:: What you need to do ::
Without including any picture, copy the entries that follow word for word.

[Supplied material]

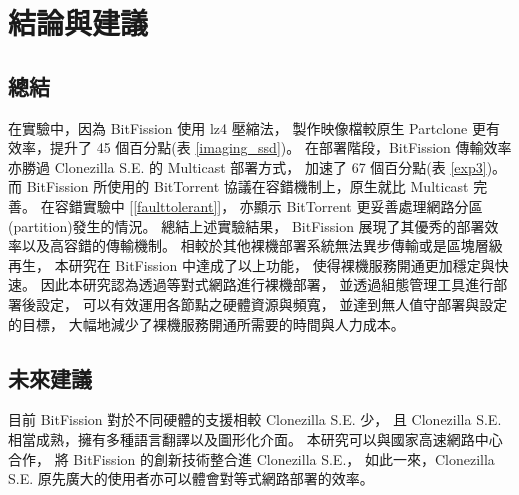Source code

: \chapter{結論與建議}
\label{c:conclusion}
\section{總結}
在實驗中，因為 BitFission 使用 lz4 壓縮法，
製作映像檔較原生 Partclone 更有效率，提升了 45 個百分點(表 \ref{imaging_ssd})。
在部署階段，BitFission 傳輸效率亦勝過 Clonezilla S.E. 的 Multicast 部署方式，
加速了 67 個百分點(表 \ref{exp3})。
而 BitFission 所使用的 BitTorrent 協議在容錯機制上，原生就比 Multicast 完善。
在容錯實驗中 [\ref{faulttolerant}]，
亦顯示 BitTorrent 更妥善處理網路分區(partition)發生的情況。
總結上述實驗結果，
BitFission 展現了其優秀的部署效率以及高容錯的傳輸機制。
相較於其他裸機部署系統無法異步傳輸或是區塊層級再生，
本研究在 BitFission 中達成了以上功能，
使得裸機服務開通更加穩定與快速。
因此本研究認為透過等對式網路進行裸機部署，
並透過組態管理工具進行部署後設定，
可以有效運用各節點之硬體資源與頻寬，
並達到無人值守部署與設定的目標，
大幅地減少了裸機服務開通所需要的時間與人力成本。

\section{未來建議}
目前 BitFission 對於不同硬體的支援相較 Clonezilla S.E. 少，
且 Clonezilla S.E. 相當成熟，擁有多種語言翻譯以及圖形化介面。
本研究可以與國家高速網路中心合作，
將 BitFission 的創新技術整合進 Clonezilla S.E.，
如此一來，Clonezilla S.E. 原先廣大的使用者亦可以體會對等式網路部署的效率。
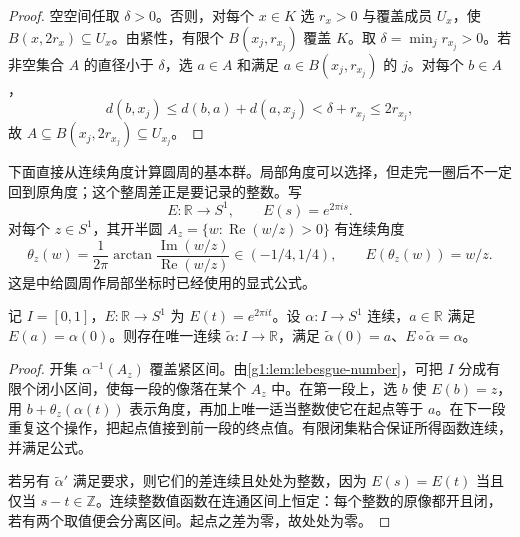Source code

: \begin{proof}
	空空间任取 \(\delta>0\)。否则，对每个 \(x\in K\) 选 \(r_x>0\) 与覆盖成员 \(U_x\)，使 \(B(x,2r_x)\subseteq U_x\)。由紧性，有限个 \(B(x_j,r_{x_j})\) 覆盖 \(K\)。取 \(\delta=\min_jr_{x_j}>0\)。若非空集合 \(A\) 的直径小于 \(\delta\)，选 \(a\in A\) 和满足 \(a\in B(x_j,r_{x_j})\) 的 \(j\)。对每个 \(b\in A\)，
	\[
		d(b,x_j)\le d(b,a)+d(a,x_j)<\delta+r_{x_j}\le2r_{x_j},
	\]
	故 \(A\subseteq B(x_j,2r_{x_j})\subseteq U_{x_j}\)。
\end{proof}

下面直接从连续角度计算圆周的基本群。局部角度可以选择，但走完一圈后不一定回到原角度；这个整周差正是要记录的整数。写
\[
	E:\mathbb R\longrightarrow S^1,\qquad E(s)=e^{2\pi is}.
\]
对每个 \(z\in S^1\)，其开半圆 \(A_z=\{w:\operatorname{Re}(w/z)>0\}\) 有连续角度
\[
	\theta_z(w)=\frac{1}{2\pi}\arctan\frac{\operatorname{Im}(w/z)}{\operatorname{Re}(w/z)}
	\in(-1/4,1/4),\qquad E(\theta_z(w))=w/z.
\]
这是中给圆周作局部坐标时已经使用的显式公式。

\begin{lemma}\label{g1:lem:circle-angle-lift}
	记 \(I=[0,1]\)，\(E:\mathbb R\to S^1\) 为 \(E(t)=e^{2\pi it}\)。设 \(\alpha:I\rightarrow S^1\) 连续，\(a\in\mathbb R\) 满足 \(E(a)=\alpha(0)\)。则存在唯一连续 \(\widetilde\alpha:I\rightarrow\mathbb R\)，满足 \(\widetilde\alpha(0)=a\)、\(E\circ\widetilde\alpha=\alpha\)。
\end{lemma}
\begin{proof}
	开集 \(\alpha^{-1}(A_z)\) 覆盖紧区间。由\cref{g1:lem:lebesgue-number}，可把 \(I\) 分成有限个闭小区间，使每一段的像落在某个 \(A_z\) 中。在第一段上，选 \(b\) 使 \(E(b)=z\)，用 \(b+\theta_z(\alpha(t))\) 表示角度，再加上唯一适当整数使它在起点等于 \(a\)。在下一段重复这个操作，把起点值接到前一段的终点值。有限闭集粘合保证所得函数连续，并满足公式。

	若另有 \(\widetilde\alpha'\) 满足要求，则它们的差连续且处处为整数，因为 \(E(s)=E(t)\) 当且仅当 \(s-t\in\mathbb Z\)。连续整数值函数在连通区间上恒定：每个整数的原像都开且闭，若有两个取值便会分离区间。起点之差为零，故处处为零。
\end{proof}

[/Supplied material]

:: Problem solution ::
Source code

: \chapter{結論與建議}
\label{c:conclusion}
\section{總結}
在實驗中，因為 BitFission 使用 lz4 壓縮法，
製作映像檔較原生 Partclone 更有效率，提升了 45 個百分點(表 \ref{imaging_ssd})。
在部署階段，BitFission 傳輸效率亦勝過 Clonezilla S.E. 的 Multicast 部署方式，
加速了 67 個百分點(表 \ref{exp3})。
而 BitFission 所使用的 BitTorrent 協議在容錯機制上，原生就比 Multicast 完善。
在容錯實驗中 [\ref{faulttolerant}]，
亦顯示 BitTorrent 更妥善處理網路分區(partition)發生的情況。
總結上述實驗結果，
BitFission 展現了其優秀的部署效率以及高容錯的傳輸機制。
相較於其他裸機部署系統無法異步傳輸或是區塊層級再生，
本研究在 BitFission 中達成了以上功能，
使得裸機服務開通更加穩定與快速。
因此本研究認為透過等對式網路進行裸機部署，
並透過組態管理工具進行部署後設定，
可以有效運用各節點之硬體資源與頻寬，
並達到無人值守部署與設定的目標，
大幅地減少了裸機服務開通所需要的時間與人力成本。

\section{未來建議}
目前 BitFission 對於不同硬體的支援相較 Clonezilla S.E. 少，
且 Clonezilla S.E. 相當成熟，擁有多種語言翻譯以及圖形化介面。
本研究可以與國家高速網路中心合作，
將 BitFission 的創新技術整合進 Clonezilla S.E.，
如此一來，Clonezilla S.E. 原先廣大的使用者亦可以體會對等式網路部署的效率。
Source code

: \begin{proof}
	空空间任取 \(\delta>0\)。否则，对每个 \(x\in K\) 选 \(r_x>0\) 与覆盖成员 \(U_x\)，使 \(B(x,2r_x)\subseteq U_x\)。由紧性，有限个 \(B(x_j,r_{x_j})\) 覆盖 \(K\)。取 \(\delta=\min_jr_{x_j}>0\)。若非空集合 \(A\) 的直径小于 \(\delta\)，选 \(a\in A\) 和满足 \(a\in B(x_j,r_{x_j})\) 的 \(j\)。对每个 \(b\in A\)，
	\[
		d(b,x_j)\le d(b,a)+d(a,x_j)<\delta+r_{x_j}\le2r_{x_j},
	\]
	故 \(A\subseteq B(x_j,2r_{x_j})\subseteq U_{x_j}\)。
\end{proof}

下面直接从连续角度计算圆周的基本群。局部角度可以选择，但走完一圈后不一定回到原角度；这个整周差正是要记录的整数。写
\[
	E:\mathbb R\longrightarrow S^1,\qquad E(s)=e^{2\pi is}.
\]
对每个 \(z\in S^1\)，其开半圆 \(A_z=\{w:\operatorname{Re}(w/z)>0\}\) 有连续角度
\[
	\theta_z(w)=\frac{1}{2\pi}\arctan\frac{\operatorname{Im}(w/z)}{\operatorname{Re}(w/z)}
	\in(-1/4,1/4),\qquad E(\theta_z(w))=w/z.
\]
这是中给圆周作局部坐标时已经使用的显式公式。

\begin{lemma}\label{g1:lem:circle-angle-lift}
	记 \(I=[0,1]\)，\(E:\mathbb R\to S^1\) 为 \(E(t)=e^{2\pi it}\)。设 \(\alpha:I\rightarrow S^1\) 连续，\(a\in\mathbb R\) 满足 \(E(a)=\alpha(0)\)。则存在唯一连续 \(\widetilde\alpha:I\rightarrow\mathbb R\)，满足 \(\widetilde\alpha(0)=a\)、\(E\circ\widetilde\alpha=\alpha\)。
\end{lemma}
\begin{proof}
	开集 \(\alpha^{-1}(A_z)\) 覆盖紧区间。由\cref{g1:lem:lebesgue-number}，可把 \(I\) 分成有限个闭小区间，使每一段的像落在某个 \(A_z\) 中。在第一段上，选 \(b\) 使 \(E(b)=z\)，用 \(b+\theta_z(\alpha(t))\) 表示角度，再加上唯一适当整数使它在起点等于 \(a\)。在下一段重复这个操作，把起点值接到前一段的终点值。有限闭集粘合保证所得函数连续，并满足公式。

	若另有 \(\widetilde\alpha'\) 满足要求，则它们的差连续且处处为整数，因为 \(E(s)=E(t)\) 当且仅当 \(s-t\in\mathbb Z\)。连续整数值函数在连通区间上恒定：每个整数的原像都开且闭，若有两个取值便会分离区间。起点之差为零，故处处为零。
\end{proof}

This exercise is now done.